Good sleeping habits are crucial for developing a healthy lifestyle. It’s important to feel well-rested and energized in the morning prior to starting your day. Paying attention to sleep hygiene is one of the many ways that you can set yourself up for better sleep. Sleep hygiene is the practice of maintaining a relaxing bedroom environment and night routine to promote comfortable and uninterrupted sleep. It’s important for maintaining physical and mental health by improving productivity and overall quality of life.  

It’s recommended that adults get 7-8 hours of sleep per night and children get 8-9. If you are suffering from sleepless nights, daytime tiredness, or experiencing frequent sleep disturbances, it might be time to try some new sleep hygiene tactics to improve sleep quality

Maintaining a set routine 

Having a set time to wake up and sleep every night is crucial to develop a consistent circadian rhythm. It’s easy to get into the habit of waking up late on weekends and early on weekdays, however this isn’t feasible for your body. Try to find a time that you can wake up consistently (whether it is a weekday or a weekend) so that you begin to naturally feel sleepy around these times. Additionally, try not to take naps for too long as they can throw off your sleep schedule during the night.  
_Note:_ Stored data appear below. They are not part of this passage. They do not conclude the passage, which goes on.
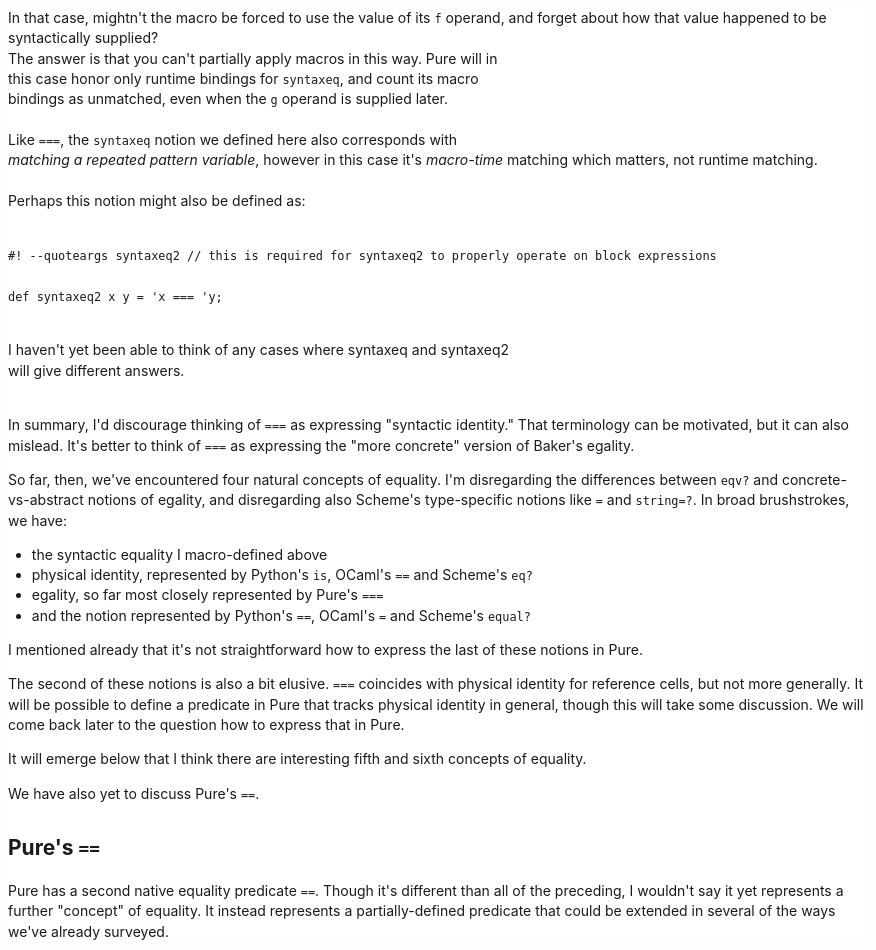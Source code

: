In that case, mightn't the macro be forced to use the value of its <code>f</code>
operand, and forget about how that value happened to be syntactically supplied?<br>
The answer is that you can't partially apply macros in this way. Pure will in<br>
this case honor only runtime bindings for <code>syntaxeq</code>, and count its macro<br>
bindings as unmatched, even when the <code>g</code> operand is supplied later.<br>
<br>
Like <code>===</code>, the <code>syntaxeq</code> notion we defined here also corresponds with<br>
<i>matching a repeated pattern variable</i>, however in this case it's <i>macro-time</i>
matching which matters, not runtime matching.<br>
<br>
Perhaps this notion might also be defined as:<br>
<br>
<pre><code>#! --quoteargs syntaxeq2 // this is required for syntaxeq2 to properly operate on block expressions<br>
def syntaxeq2 x y = 'x === 'y;<br>
</code></pre>

I haven't yet been able to think of any cases where syntaxeq and syntaxeq2<br>
will give different answers.<br>
<br>
</li></ol>

In summary, I'd discourage thinking of `===` as expressing "syntactic
identity." That terminology can be motivated, but it can also mislead. It's
better to think of `===` as expressing the "more concrete" version of Baker's
egality.

So far, then, we've encountered four natural concepts of equality. I'm
disregarding the differences between `eqv?` and concrete-vs-abstract notions of
egality, and disregarding also Scheme's type-specific notions like `=` and
`string=?`. In broad brushstrokes, we have:

  * the syntactic equality I macro-defined above
  * physical identity, represented by Python's `is`, OCaml's `==` and Scheme's `eq?`
  * egality, so far most closely represented by Pure's `===`
  * and the notion represented by Python's `==`, OCaml's `=` and Scheme's `equal?`

I mentioned already that it's not straightforward how to express the last of
these notions in Pure.

The second of these notions is also a bit elusive. `===` coincides with
physical identity for reference cells, but not more generally. It will be
possible to define a predicate in Pure that tracks physical identity in
general, though this will take some discussion. We will come back later to the
question how to express that in Pure.

It will emerge below that I think there are interesting fifth and sixth concepts of equality.

We have also yet to discuss Pure's `==`.



## Pure's `==` ##

Pure has a second native equality predicate `==`. Though it's different than
all of the preceding, I wouldn't say it yet represents a further "concept" of
equality. It instead represents a partially-defined predicate that could be
extended in several of the ways we've already surveyed.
Cultivate healthy daily habits 

Bedtime habits aren’t the only important part of good sleep hygiene. It’s also key to incorporate positive routines during the day to support your circadian rhythm. These include daily exercise, reducing caffeine intake after noon, getting daily sun exposure, and reducing alcohol and nicotine consumption.  

Optimize your bedroom 

Your sleep environment is the central part of maintaining sleep hygiene. Although comfort varies from person to person, there are a few commonalities that can create a tranquil environment in your bedroom. Having comfortable bedding, setting your room to a cool temperature, and drowning out external noise can help your sleep quality quite a bit.  

Although comfort can vary from person to person, the basic concept of optimizing your environment for better sleep quality applies to just about everyone. For this reason, it’s important to use these tips to test different environmental and personal factors which can improve sleep quality. It’s not, however, the only thing that can impact your sleeping quality. Sleep disorders including insomnia and sleep apnea are fairly common and this may require seeing a doctor to assess your specific needs.